Lehi City asks Thanksgiving Point to rework area plan
In the spring of 1995, the Fox family sold their 400+ acre dairy farm in the northwest part of Lehi to WordPerfect co-founder Alan Ashton and his wife, Karen. It was conjectured that the Ashton family would carry on the dairy operation, but seven years later, Lehi City approved the area plan for Thanksgiving Point. This was a dream come true for the Ashtons. For visitors, the Planned Resort Community would create “wholesome family activities designed to educate, beautify and provide opportunities for learning and discovery in agriculture, horticulture, paleontology, shopping, dining, food preparation, animal life, the arts and recreation” (section of narration in area plan document).
Janys Hutchings, Lehi City Planning Commission member during the approval process of the Thanksgiving Point area plan said, “I remember thinking, ‘This is a great idea.’” Lehi City staff and the planning commission approved the Thanksgiving Point Resort Community (RC) designation in 2003.

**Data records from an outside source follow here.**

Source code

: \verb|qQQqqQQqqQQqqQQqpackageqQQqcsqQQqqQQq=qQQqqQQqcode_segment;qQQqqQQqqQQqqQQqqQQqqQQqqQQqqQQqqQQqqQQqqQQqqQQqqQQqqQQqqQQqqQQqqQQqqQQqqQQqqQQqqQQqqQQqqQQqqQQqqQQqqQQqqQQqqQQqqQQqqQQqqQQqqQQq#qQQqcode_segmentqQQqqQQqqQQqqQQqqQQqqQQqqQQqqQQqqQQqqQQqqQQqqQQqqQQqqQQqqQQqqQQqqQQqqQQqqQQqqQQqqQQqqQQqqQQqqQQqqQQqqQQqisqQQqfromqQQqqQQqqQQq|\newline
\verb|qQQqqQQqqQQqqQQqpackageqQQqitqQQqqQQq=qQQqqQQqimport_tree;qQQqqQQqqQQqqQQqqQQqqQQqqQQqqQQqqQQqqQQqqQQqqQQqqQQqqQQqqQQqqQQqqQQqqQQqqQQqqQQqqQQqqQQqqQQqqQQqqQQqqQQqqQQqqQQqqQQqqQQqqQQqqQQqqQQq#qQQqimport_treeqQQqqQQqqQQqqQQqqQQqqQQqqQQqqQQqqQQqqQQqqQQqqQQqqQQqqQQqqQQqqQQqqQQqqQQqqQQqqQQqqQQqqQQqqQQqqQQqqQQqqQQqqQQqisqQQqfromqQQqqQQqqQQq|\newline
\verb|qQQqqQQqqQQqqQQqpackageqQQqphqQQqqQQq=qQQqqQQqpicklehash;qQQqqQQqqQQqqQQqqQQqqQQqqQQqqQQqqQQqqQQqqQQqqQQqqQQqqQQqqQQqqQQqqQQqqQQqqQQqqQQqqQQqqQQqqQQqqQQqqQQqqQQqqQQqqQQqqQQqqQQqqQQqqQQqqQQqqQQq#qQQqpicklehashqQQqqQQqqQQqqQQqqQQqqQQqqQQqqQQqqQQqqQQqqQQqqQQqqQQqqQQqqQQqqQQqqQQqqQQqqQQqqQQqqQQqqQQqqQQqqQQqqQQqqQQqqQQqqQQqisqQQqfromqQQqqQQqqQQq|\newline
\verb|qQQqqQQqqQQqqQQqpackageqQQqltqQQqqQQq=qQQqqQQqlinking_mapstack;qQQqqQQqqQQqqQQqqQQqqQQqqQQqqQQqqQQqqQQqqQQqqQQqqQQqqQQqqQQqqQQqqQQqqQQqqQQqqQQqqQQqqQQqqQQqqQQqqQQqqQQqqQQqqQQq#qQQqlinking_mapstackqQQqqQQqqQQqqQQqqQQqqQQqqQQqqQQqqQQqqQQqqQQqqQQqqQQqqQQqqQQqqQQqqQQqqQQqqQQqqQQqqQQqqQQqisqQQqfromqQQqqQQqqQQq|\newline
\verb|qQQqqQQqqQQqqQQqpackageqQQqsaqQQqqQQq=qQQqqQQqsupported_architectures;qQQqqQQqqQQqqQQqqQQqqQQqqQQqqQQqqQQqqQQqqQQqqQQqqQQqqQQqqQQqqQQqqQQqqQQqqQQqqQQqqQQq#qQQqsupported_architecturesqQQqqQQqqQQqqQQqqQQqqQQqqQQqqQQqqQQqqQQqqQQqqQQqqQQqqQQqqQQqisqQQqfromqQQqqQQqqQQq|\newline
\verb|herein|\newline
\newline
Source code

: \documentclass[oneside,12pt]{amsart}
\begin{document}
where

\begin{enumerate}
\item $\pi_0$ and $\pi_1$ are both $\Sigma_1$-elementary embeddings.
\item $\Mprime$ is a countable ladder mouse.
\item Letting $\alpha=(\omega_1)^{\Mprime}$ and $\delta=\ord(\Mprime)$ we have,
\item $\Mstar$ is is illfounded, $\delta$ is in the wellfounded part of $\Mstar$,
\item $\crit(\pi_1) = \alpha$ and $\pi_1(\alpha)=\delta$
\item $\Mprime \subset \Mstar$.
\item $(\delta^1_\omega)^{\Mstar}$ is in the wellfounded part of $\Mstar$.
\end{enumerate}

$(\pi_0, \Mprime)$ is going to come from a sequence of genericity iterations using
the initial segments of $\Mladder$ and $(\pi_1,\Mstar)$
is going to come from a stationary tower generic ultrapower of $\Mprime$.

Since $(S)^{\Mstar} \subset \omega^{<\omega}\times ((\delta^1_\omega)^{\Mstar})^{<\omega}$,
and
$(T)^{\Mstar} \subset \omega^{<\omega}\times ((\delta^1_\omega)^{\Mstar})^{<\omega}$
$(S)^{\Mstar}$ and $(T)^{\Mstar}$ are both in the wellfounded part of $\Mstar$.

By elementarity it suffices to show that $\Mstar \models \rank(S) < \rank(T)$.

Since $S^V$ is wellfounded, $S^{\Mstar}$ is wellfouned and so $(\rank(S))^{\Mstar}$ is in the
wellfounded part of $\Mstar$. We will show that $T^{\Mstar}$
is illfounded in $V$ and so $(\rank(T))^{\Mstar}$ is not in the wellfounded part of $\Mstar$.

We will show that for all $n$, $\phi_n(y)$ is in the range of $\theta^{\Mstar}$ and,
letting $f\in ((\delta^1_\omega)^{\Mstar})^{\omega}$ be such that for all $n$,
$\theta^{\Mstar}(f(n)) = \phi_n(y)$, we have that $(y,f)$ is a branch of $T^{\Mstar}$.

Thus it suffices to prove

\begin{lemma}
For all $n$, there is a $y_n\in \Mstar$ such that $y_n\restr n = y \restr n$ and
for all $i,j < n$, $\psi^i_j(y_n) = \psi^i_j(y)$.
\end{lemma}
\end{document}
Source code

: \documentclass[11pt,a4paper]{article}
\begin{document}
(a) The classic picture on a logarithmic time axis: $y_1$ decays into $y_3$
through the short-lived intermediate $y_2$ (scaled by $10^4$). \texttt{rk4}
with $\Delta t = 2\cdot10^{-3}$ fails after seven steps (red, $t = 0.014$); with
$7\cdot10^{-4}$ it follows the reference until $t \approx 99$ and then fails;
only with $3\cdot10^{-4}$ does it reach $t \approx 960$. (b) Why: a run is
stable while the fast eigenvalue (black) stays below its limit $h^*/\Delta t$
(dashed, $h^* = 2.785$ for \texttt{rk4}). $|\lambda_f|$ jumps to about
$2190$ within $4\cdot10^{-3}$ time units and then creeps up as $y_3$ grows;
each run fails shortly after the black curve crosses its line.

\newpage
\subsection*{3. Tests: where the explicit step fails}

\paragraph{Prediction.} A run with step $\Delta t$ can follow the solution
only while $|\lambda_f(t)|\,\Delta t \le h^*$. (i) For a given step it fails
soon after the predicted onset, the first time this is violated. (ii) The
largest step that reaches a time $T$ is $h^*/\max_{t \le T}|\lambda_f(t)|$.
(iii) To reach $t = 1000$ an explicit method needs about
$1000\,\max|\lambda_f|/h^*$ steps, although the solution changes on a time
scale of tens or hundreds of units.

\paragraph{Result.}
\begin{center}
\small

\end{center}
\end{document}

According to the Lehi City planning manual, “a Resort Community is a cohesive and complimentary mixture of land uses, including commercial, residential, recreational, and/or business park. A Resort Community shall largely include facilities and venues that have a destination orientation and encourage use by tourists and visitors from outside the City. Uses should focus on services for tourists, visitors, and the local community.” (Lehi City Development Code page 28-1)

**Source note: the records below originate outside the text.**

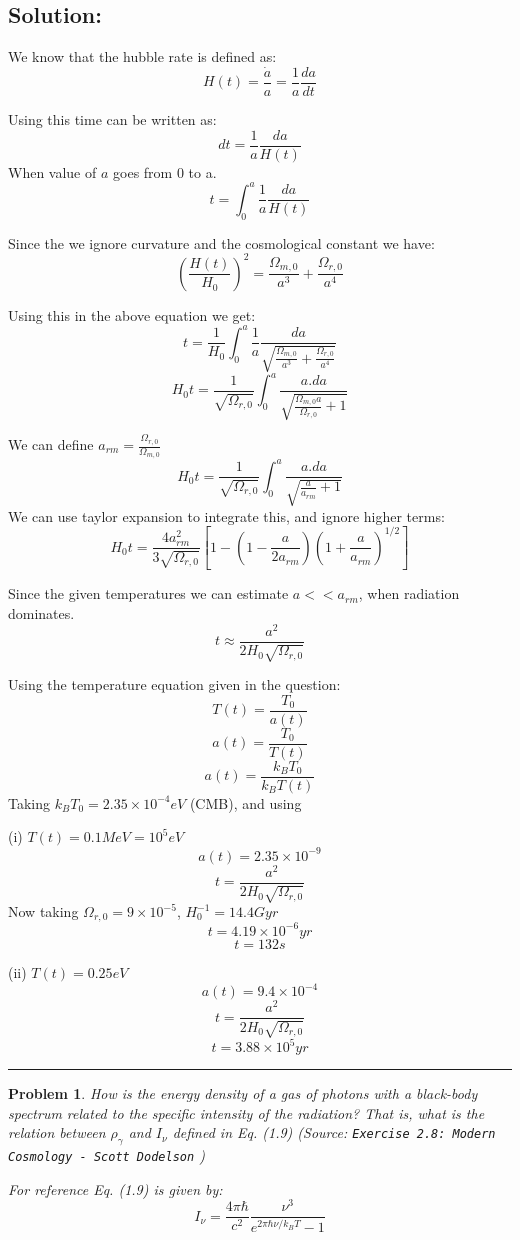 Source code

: \documentclass[11pt]{article}
\newenvironment{solution}{\subsection*{Solution:}}{\vspace{0.5cm} \hrule \vspace{0.7cm}}
\newtheorem{problem}{Problem}
\begin{document}
\begin{solution}

	We know that the hubble rate is defined as:
	$$ H(t) = \frac{\dot a }{a} = \frac{1}{a} \frac{da}{dt} $$

	Using this time can be written as:
	$$ dt = \frac{1}{a} \frac{da}{H(t)} $$
	When value of $a$ goes from 0 to a.
	$$ t = \int^a_0 \frac{1}{a} \frac{da}{H(t)} $$

	Since the we ignore curvature and the cosmological constant we have:
	$$ \left(\frac{H(t)}{H_0}\right)^2 = \frac{\Omega_{m,0}}{a^3} + \frac{\Omega_{r,0}}{a^4}  $$

	Using this in the above equation we get:
	$$ t = \frac{1}{H_0} \int^a_0 \frac{1}{a} \frac{da}{\sqrt{\frac{\Omega_{m,0}}{a^3} + \frac{\Omega_{r,0}}{a^4}}} $$
	$$ H_0 t = \frac{1}{\sqrt{\Omega_{r,0}}} \int^a_0
	\frac{a.da}{\sqrt{\frac{\Omega_{m,0}a}{\Omega_{r,0}} + 1}} $$

	We can define $a_{rm} = \frac{\Omega_{r,0}}{\Omega_{m,0}}$
	$$ H_0 t = \frac{1}{\sqrt{\Omega_{r,0}}} \int^a_0
	\frac{a.da}{\sqrt{\frac{a}{a_{rm}} + 1}} $$
	We can use taylor expansion to integrate this, and ignore higher terms:
	$$ H_0 t = \frac{4a^2_{rm}}{3\sqrt{\Omega_{r,0}}}\left[ 1 - \left(1 -
	\frac{a}{2a_{rm}}\right)\left( 1 + \frac{a}{a_{rm}} \right)^{1/2} \right] $$

	Since the given temperatures we can estimate $a << a_{rm}$, when
	radiation dominates.
	$$ t  \approx  \frac{a^2}{2H_0\sqrt{\Omega_{r,0}}}$$

	Using the temperature equation given in the question:
	$$ T(t) = \frac{T_0}{a(t)} $$
	$$ a(t) = \frac{T_0}{T(t)} $$
	$$ a(t) = \frac{k_B T_0}{k_B T(t)} $$
	Taking $k_B T_0 = 2.35\times 10^{-4} eV$ (CMB), and using

	(i) $T(t) = 0.1 MeV = 10^5 eV$
	$$ a(t) = 2.35 \times 10^{-9} $$
	$$ t  =  \frac{a^2}{2H_0\sqrt{\Omega_{r,0}}}$$
	Now taking $\Omega_{r,0} = 9 \times 10^{-5}$, $H_0^{-1} = 14.4 Gyr$
	$$ t  = 4.19 \times 10^{-6} yr $$
	$$ t  = 132 s $$

	(ii) $T(t) = 0.25 eV$
	$$ a(t) = 9.4 \times 10^{-4} $$
	$$ t  =  \frac{a^2}{2H_0\sqrt{\Omega_{r,0}}}$$
	$$ t  = 3.88 \times 10^5 yr $$


\end{solution}

\begin{problem}
	How is the energy density of a gas of photons with a black-body spectrum
	related to
	the specific intensity of the radiation? That is, what is the relation
	between $\rho_{\gamma}$ and $I_{\nu}$
	defined in Eq. (1.9) (Source: \texttt{Exercise 2.8: Modern Cosmology - Scott Dodelson} )

For reference Eq. (1.9) is given by:
	$$ I_\nu = \frac{4\pi\hbar}{c^2} \frac{\nu^3}{e^{2\pi\hbar\nu/k_BT} - 1} $$


\end{problem}
\end{document}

In a work session held by Lehi City staff and Lehi City Council on August 7, Mayor Mark Johnson brought to the attention of the Council a situation related to traffic issues at Thanksgiving Point. After many months of traffic research done by several entities commissioned by MAG, UDOT, Wasatch Regional Planning Commission and North County Transportation Committee, it was discovered that in the next several years a complete traffic failure will occur at Thanksgiving Point.
The news came after a proposed connector road from Mountain View Corridor through Porter Rockwell Drive, and Thanksgiving Point Golf Course, was voted down by Utah County mayors in the Mountainland Association of Governments, (MAG). Approximately 65 Lehi citizens from a residential area west of the golf course at Thanksgiving Point voiced opposition to the proposed road at a MAG meeting. With that vote, Lehi City lost 90% of the $9.1 million in MAG funds earmarked for the proposed road construction.
“The research associated with traffic studies indicated frightening numbers,” said Mayor Mark Johnson in an interview on August 16 conducted by the Lehi Free Press. “That is 40% more traffic than anticipated. The studies showed there are 70,000 trips per day, 20,000 more than was planned,” continued Johnson. “We will not kick the can down the road. We can’t shut our eyes and think that some future administration will take care of it. New mistakes don’t take care of old mistakes.”
“Thanksgiving Point is overbuilt,” Johnson told Lehi City Council members. “Residential [development]was planned for 358,000 square feet. It is now 990,000 sq. feet. Commercial and office has flipped. They are way over [planned square footage] in office space,” added Johnson.
Hutchings, in looking back said, “The concept of Thanksgiving Point has gradually changed. We maybe were idealistic in how it would all work out. I know the City has wanted the development to be successful and who would have anticipated what has happened in the area in the last 15 years?”
In the LFP interview, Johnson said, “Density and traffic are the big problems at Thanksgiving Point. We will work with all entities to solve this situation. We have instructed Thanksgiving Point to re-do their area plan. We will work in good faith and move forward on the correct path,” added Johnson.